Personal letters (1-44)

Interrogatories (45-46)

Memoranda (47-50)

Tin mine letters (51-68)

Tin mine memoranda (69-77)

 

 

[=47] BL Lansdowne 68/11, f. 22: accompanies [=20]

[=48] BL Lansdowne 108[/14], ff. 25-6: July 1592.

My desire is to have licence from her Majesty for the bringing into the realm of these commodities following, and I will give her Majesty a yearly increase, as appeareth, over and above her usual custom, viz. for

Oils £200 per annum
Fruits £1
Wools £200

Notwithstanding there are five years in D. Actor's grant yet to come.

So that I do give her a yearly increase of £401.

The reasons of this suit.

Whereas after long suit for the title which I lay to the forest it was committed to the arbitrament of the Lord Chancellor who, having heard the cause, was ready to have made his report to her Majesty, it pleased her I should let fall the suit, determining to dispose thereof at her pleasure. In the mean season she promised to do something for me in some other matter, whereupon I preferred to her Majesty the suit I had against Skinner, whereto she did grant and, to that purpose, I had divers books drawn, but her Majesty did reject them all, putting me over to my Lord Treasurer who, though he did so much as in him lay in my favour, yet it succeeded not, whereby I lost all my charge and am to pay arrearages to her Majesty for the time that Skinner's land was in mine hands, so that the consideration which her Majesty promised remains yet to be performed.

There is no suit wherein I may less charge her Majesty than in this, where I increase her Majesty's sum £450.
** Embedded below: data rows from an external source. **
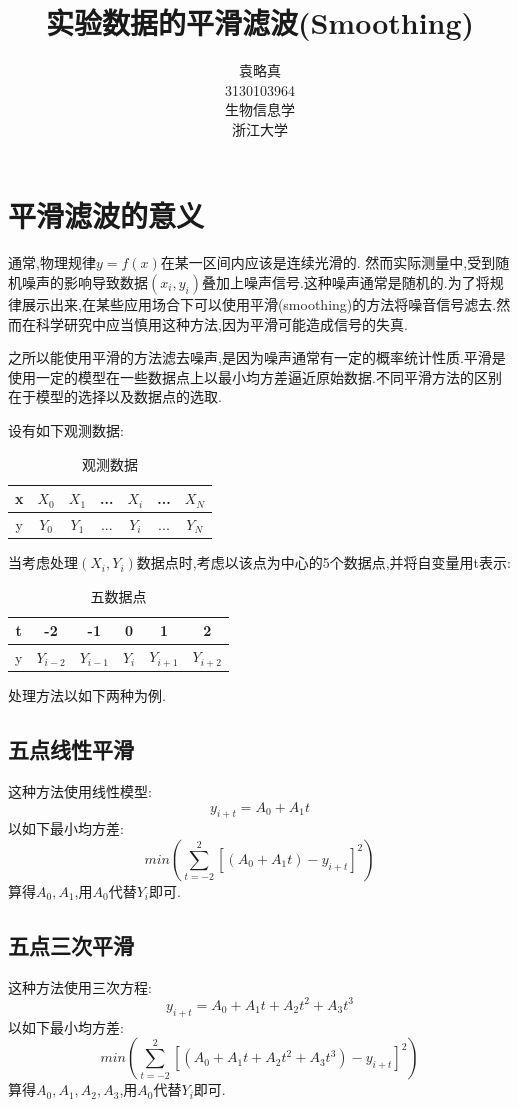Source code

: \documentclass[10pt,a4paper]{article}
\title{实验数据的平滑滤波(Smoothing)}
\author{袁略真\\3130103964\\生物信息学\\浙江大学}
\begin{document}
\maketitle

\section{平滑滤波的意义}
通常,物理规律$y=f(x)$在某一区间内应该是连续光滑的. 然而实际测量中,受到随机噪声的影响导致数据$(x_i,y_i)$叠加上噪声信号.这种噪声通常是随机的.为了将规律展示出来,在某些应用场合下可以使用平滑(smoothing)的方法将噪音信号滤去.然而在科学研究中应当慎用这种方法,因为平滑可能造成信号的失真.

之所以能使用平滑的方法滤去噪声,是因为噪声通常有一定的概率统计性质.平滑是使用一定的模型在一些数据点上以最小均方差逼近原始数据.不同平滑方法的区别在于模型的选择以及数据点的选取.

设有如下观测数据:
\begin{table}[H]
\caption{观测数据}
\centering
\begin{tabular}{|c|c|c|c|c|c|c|}
\hline 
x & $X_0$ & $X_1$ & ... & $X_i$ & ... & $X_N$ \\ 
\hline 
y & $Y_0$ & $Y_1$ & ... & $Y_i$ & ... & $Y_N$ \\ 
\hline 
\end{tabular} 
\end{table}
当考虑处理$(X_i,Y_i)$数据点时,考虑以该点为中心的5个数据点,并将自变量用t表示:
\begin{table}[H]
\caption{五数据点}
\centering
\begin{tabular}{|c|c|c|c|c|c|}
\hline 
t & -2 & -1 & 0 & 1 & 2 \\ 
\hline 
y & $Y_{i-2}$ & $Y_{i-1}$ & $Y_i$ & $Y_{i+1}$ & $Y_{i+2}$ \\ 
\hline 
\end{tabular} 
\end{table}

处理方法以如下两种为例.
\subsection{五点线性平滑}
这种方法使用线性模型:
$$y_{i+t}=A_0+A_1t$$
以如下最小均方差:
$$min(\sum\limits_{t=-2}^{2} [(A_0+A_1t)-y_{i+t}]^2)$$
算得$A_0,A_1$,用$A_0$代替$Y_i$即可.

\subsection{五点三次平滑}
这种方法使用三次方程:
$$y_{i+t}=A_0+A_1t+A_2t^2+A_3t^3$$
以如下最小均方差:
$$min(\sum\limits_{t=-2}^{2} [(A_0+A_1t+A_2t^2+A_3t^3)-y_{i+t}]^2)$$
算得$A_0,A_1,A_2,A_3$,用$A_0$代替$Y_i$即可.
\end{document}
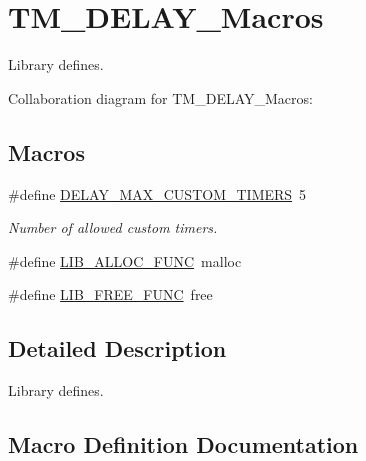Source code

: \hypertarget{group___t_m___d_e_l_a_y___macros}{}\section{T\+M\+\_\+\+D\+E\+L\+A\+Y\+\_\+\+Macros}
\label{group___t_m___d_e_l_a_y___macros}


Library defines.  


Collaboration diagram for T\+M\+\_\+\+D\+E\+L\+A\+Y\+\_\+\+Macros\+:
\subsection*{Macros}
\begin{DoxyCompactItemize}
\item 
\#define \hyperlink{group___t_m___d_e_l_a_y___macros_ga4430f41745879f32d4be22748ba2fbcd}{D\+E\+L\+A\+Y\+\_\+\+M\+A\+X\+\_\+\+C\+U\+S\+T\+O\+M\+\_\+\+T\+I\+M\+E\+RS}~5
\begin{DoxyCompactList}\small\item\em Number of allowed custom timers. \end{DoxyCompactList}\item 
\#define \hyperlink{group___t_m___d_e_l_a_y___macros_ga2f6cdb38a7467b3003737690a87a9e5d}{L\+I\+B\+\_\+\+A\+L\+L\+O\+C\+\_\+\+F\+U\+NC}~malloc
\item 
\#define \hyperlink{group___t_m___d_e_l_a_y___macros_ga23427d671214ac855a2205fcd02c3fc5}{L\+I\+B\+\_\+\+F\+R\+E\+E\+\_\+\+F\+U\+NC}~free
\end{DoxyCompactItemize}


\subsection{Detailed Description}
Library defines. 



\subsection{Macro Definition Documentation}
\mbox{\label{group___t_m___d_e_l_a_y___macros_ga4430f41745879f32d4be22748ba2fbcd}}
Thus I most humbly beseech her Majesty to have a favourable consideration also of my attendance here upon her Majesty, which I am not able to continue if by this means my charges (both for the time passed in following that matter of Skinner's which succeeded contrary to mine expectation, and other crosses of fortune) be not helped, sith I have been so unhappy that her Majesty likes not that I should seek the forest which, by all counsel in law that I can get, I am made to believe I have good interest unto, and I am put by the same by her pleasure and not by course of law. Whereupon I hope her Majesty will think this suit as fit for me as any other and also for these considerations bestow the same on me, whereby I may ease mine debts and charges I have been at as is aforesaid.

*My suit unto her Majesty.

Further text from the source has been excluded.